■ PROVIDED DATA:
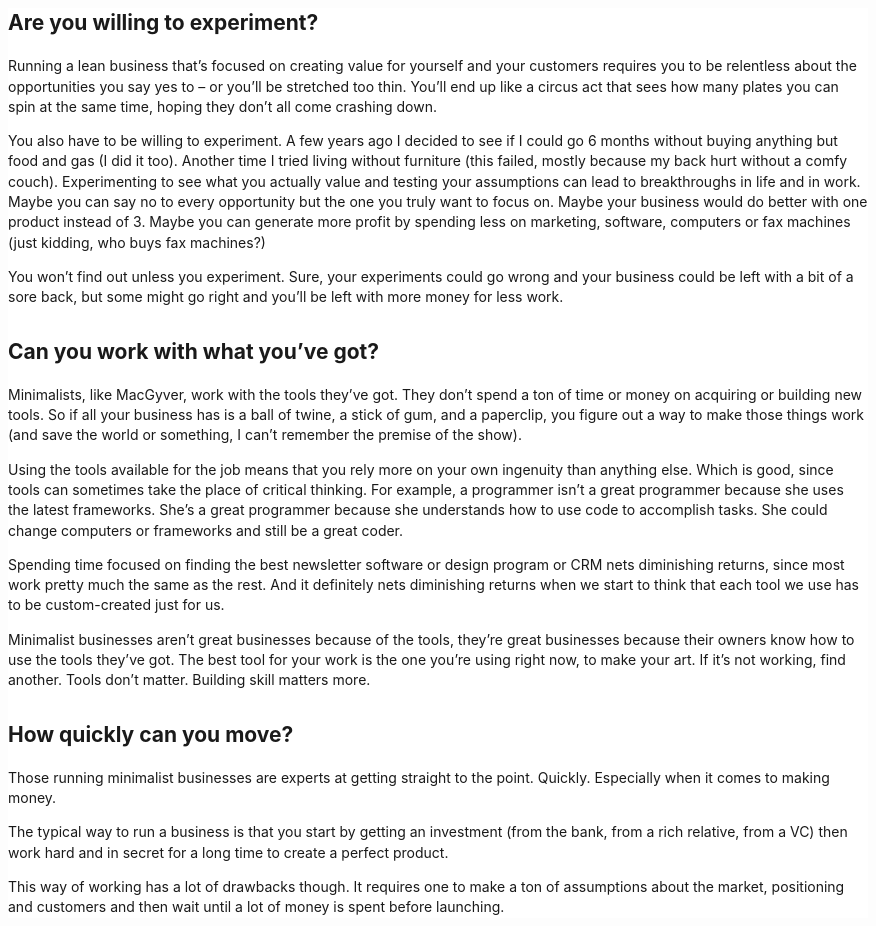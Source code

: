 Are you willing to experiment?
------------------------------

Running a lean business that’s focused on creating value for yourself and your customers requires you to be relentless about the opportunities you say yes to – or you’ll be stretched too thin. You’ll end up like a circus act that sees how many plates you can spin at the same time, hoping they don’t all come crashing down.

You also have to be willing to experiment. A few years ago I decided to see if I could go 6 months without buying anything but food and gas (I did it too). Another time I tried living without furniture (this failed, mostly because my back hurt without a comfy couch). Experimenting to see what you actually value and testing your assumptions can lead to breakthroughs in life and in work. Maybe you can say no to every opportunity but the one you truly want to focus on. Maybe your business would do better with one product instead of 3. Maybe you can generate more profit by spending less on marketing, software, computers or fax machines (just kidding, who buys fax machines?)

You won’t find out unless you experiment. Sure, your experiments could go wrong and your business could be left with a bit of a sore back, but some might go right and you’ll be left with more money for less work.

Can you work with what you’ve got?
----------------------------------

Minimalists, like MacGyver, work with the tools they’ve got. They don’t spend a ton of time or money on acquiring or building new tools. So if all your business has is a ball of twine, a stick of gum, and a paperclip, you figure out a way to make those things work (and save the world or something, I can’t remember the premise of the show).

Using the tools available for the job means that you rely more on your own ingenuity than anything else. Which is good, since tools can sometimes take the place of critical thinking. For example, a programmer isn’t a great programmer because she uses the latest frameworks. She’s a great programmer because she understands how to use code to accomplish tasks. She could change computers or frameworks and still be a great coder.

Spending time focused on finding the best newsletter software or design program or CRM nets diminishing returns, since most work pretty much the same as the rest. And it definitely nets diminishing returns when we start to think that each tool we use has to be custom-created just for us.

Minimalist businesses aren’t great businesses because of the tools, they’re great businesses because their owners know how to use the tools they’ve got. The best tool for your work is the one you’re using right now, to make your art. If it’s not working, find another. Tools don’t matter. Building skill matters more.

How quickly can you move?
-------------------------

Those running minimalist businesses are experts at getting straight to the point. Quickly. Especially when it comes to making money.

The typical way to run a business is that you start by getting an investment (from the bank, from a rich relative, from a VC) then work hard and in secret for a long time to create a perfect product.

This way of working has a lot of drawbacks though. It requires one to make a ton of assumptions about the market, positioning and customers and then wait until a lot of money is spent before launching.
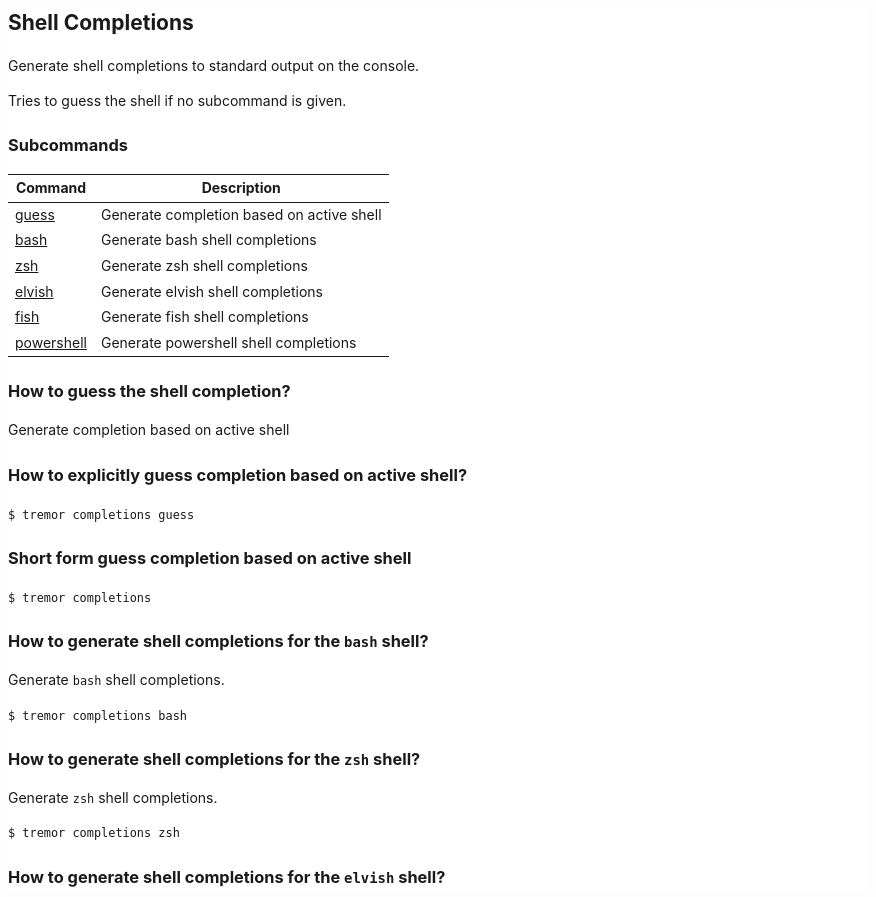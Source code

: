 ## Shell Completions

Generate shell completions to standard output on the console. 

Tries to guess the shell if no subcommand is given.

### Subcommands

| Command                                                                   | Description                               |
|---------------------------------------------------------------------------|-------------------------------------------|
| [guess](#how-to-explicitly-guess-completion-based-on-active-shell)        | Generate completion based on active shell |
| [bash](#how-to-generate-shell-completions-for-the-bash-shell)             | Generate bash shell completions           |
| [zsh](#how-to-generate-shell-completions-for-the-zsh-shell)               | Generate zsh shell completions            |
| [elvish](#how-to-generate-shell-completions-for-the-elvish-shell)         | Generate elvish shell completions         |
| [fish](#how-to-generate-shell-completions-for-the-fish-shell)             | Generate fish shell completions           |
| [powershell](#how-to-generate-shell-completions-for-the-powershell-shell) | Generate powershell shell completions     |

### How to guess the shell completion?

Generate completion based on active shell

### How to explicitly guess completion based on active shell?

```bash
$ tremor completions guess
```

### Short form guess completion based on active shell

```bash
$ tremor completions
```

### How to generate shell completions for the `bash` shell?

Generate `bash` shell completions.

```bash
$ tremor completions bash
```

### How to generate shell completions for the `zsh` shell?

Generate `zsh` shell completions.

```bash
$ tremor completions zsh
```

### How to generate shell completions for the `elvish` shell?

■ TASK DESCRIPTION:
Set down exactly the lines of the data above, beginning with the line that has "### Subcommands" and ending with the line that has "Generate fish shell", and no others.

■ COMPLETED TASK:
### Subcommands

| Command                                                                   | Description                               |
|---------------------------------------------------------------------------|-------------------------------------------|
| [guess](#how-to-explicitly-guess-completion-based-on-active-shell)        | Generate completion based on active shell |
| [bash](#how-to-generate-shell-completions-for-the-bash-shell)             | Generate bash shell completions           |
| [zsh](#how-to-generate-shell-completions-for-the-zsh-shell)               | Generate zsh shell completions            |
| [elvish](#how-to-generate-shell-completions-for-the-elvish-shell)         | Generate elvish shell completions         |
| [fish](#how-to-generate-shell-completions-for-the-fish-shell)             | Generate fish shell completions           |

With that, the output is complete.